Your Test Suite Should Hit the LLM, Stop Mocking It

I know. That makes some of you uncomfortable.

"Never hit external services in tests." We've been repeating this for so long it feels like a law of physics. Mock the HTTP layer. Stub the client. Record the response once and replay it forever.

This made sense when external services had stable contracts. You mock Stripe because Stripe's response to the same input is always the same. The mock is a faithful stand-in.

LLMs are not Stripe.

LLMs are part of your algorithm

When your app calls an LLM, that call is not a side effect. It's the core logic. The model decides what tool to call and how to interpret ambiguous input. Mocking that is like testing your sorting algorithm by replacing the comparison function with a hardcoded list. You're not testing anything.

Say your product routes support tickets through an LLM orchestrator that picks a tool and generates a response. If you mock the orchestrator, you've tested the plumbing around the thing that matters. You still have no idea if the product works.

"But it's slow and expensive"

Run them in parallel. Tag them @tag :llm and run them alongside your unit tests. A dozen LLM calls in parallel take seconds. The cost per run is cents. You spend more writing a Pull Request.

"But it's non-deterministic"

So is your product.

Assert on structure, not strings. Did the orchestrator call the right tool? Did it pass the right arguments? Did the response contain the key information? You're testing behavior, not verbatim output.

If you need semantic assertions, use embeddings to compare meaning instead of characters. In Elixir I built Alike for this: assert "30 day return policy" <~> "you can return items within a month" passes because the meaning matches, even though the strings don't. No regex gymnastics, no substring hacks.

For the harder stuff (hallucination detection, faithfulness checks, safety gates) there's Tribunal, which wraps all of this into ExUnit assertions you can run in CI. assert_faithful response, context fails if the model made something up. refute_hallucination does what you'd expect.

Don't match against a snapshot from three months ago with a model version that doesn't exist anymore.

"But what about flaky tests"

Mostly overblown if you're asserting on the right things. Tool calls and structured arguments are pretty deterministic. If you ask the model to classify a ticket and call the route_ticket tool, it either calls it or it doesn't. That's not flaky.

Set temperature to 0 for test runs. You won't eliminate variance entirely, but you'll cut most of it.

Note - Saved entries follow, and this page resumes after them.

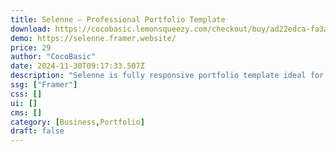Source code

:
 ```yaml
---
title: Selenne — Professional Portfolio Template
download: https://cocobasic.lemonsqueezy.com/checkout/buy/ad22edca-fa3a-4e26-bf51-f5dcb786b660
demo: https://selenne.framer.website/
price: 29
author: "CocoBasic"
date: 2024-11-30T09:17:33.507Z
description: "Selenne is fully responsive portfolio template ideal for displaying your work and services. This template is an excellent selection for start-ups, agencies or independent professionals."
ssg: ["Framer"]
css: []
ui: []
cms: []
category: [Business,Portfolio]
draft: false
---
```

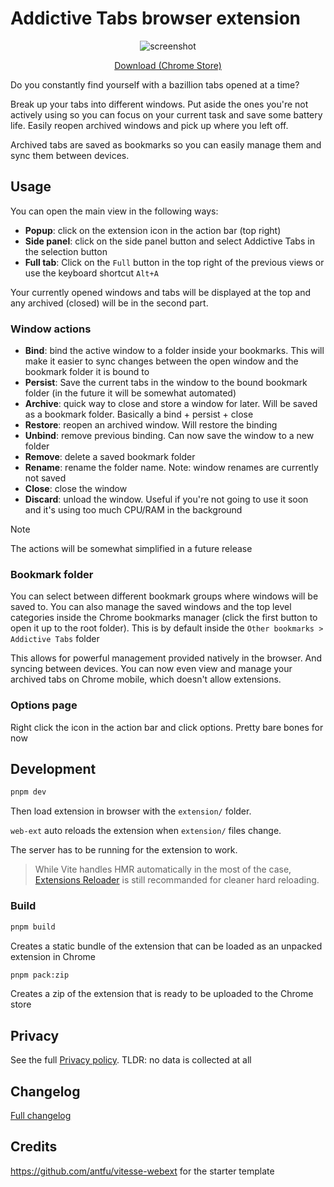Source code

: # Addictive Tabs browser extension

<div align="center">

![screenshot](https://lh3.googleusercontent.com/lfTVjpOx3gOr29w7PJapTr4a65URgmncZ-tQjurcVlxfJmsydWN1C1juIC1pt2MKzmIDa6bZtcp8z2izOJYUvLqQMQ=w640-h400-e365-rj-sc0x00ffffff)

[Download (Chrome Store)](https://chrome.google.com/webstore/detail/addictive-tabs/cikplcdpjhhbhbkliobodliiknpdhaja)
</div>

Do you constantly find yourself with a bazillion tabs opened at a time?

Break up your tabs into different windows. Put aside the ones you're not actively using so you can focus on your current task and save some battery life. Easily reopen archived windows and pick up where you left off.

Archived tabs are saved as bookmarks so you can easily manage them and sync them between devices.

## Usage

You can open the main view in the following ways:

- **Popup**: click on the extension icon in the action bar (top right)
- **Side panel**: click on the side panel button and select Addictive Tabs in the selection button
- **Full tab**: Click on the `Full` button in the top right of the previous views or use the keyboard shortcut `Alt+A`

Your currently opened windows and tabs will be displayed at the top and any archived (closed) will be in the second part.

### Window actions
- **Bind**: bind the active window to a folder inside your bookmarks. This will make it easier to sync changes between the open window and the bookmark folder it is bound to
- **Persist**: Save the current tabs in the window to the bound bookmark folder (in the future it will be somewhat automated)
- **Archive**: quick way to close and store a window for later. Will be saved as a bookmark folder. Basically a bind + persist + close
- **Restore**: reopen an archived window. Will restore the binding
- **Unbind**: remove previous binding. Can now save the window to a new folder
- **Remove**: delete a saved bookmark folder
- **Rename**: rename the folder name. Note: window renames are currently not saved
- **Close**: close the window
- **Discard**: unload the window. Useful if you're not going to use it soon and it's using too much CPU/RAM in the background

> [!NOTE]
> The actions will be somewhat simplified in a future release

### Bookmark folder
You can select between different bookmark groups where windows will be saved to. You can also manage the saved windows and the top level categories inside the Chrome bookmarks manager (click the first button to open it up to the root folder). This is by default inside the `Other bookmarks > Addictive Tabs` folder

This allows for powerful management provided natively in the browser. And syncing between devices. You can now even view and manage your archived tabs on Chrome mobile, which doesn't allow extensions.

### Options page
Right click the icon in the action bar and click options. Pretty bare bones for now

## Development

```bash
pnpm dev
```

Then load extension in browser with the `extension/` folder.


`web-ext` auto reloads the extension when `extension/` files change.

The server has to be running for the extension to work.

> While Vite handles HMR automatically in the most of the case, [Extensions Reloader](https://chrome.google.com/webstore/detail/fimgfedafeadlieiabdeeaodndnlbhid) is still recommanded for cleaner hard reloading.

### Build

```bash
pnpm build
```

Creates a static bundle of the extension that can be loaded as an unpacked extension in Chrome

```bash
pnpm pack:zip
```

Creates a zip of the extension that is ready to be uploaded to the Chrome store

## Privacy

See the full [Privacy policy](PRIVACY.md). TLDR: no data is collected at all

## Changelog

[Full changelog](CHANGELOG.md)

## Credits

https://github.com/antfu/vitesse-webext for the starter template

And if a test does flake, pay attention. A prompt that produces inconsistent tool calls across runs is a fragile prompt. The flaky test just found a real problem for you.

If you actually want to test with some variability (temperature > 0, evaluating prose quality), run multiple passes and set a threshold. 8 out of 10 passes should succeed. That's an eval, not a unit test, and tools like Tribunal are built for exactly this.

The real risk

Here's what happens when you mock everything: you ship a prompt change, all tests pass, production breaks because the model interprets your system prompt differently now. Your mocks didn't care. They returned the same thing they always return.

You refactor your tool definitions, tests pass, the model stops calling tools correctly. Your cassettes are three model versions behind. Nobody noticed because the tests were green.

Green tests that don't test reality are worse than no tests. They're a green light to ship confidently into a broken product.

Do it

Add a handful of integration tests that call your LLM provider. Tag them, run them in parallel, assert on tool calls and response structure. Run them in CI by default, not as some optional nightly job nobody checks.

LLMs are not external services you happen to call. They're the brains of your application. Test the brains.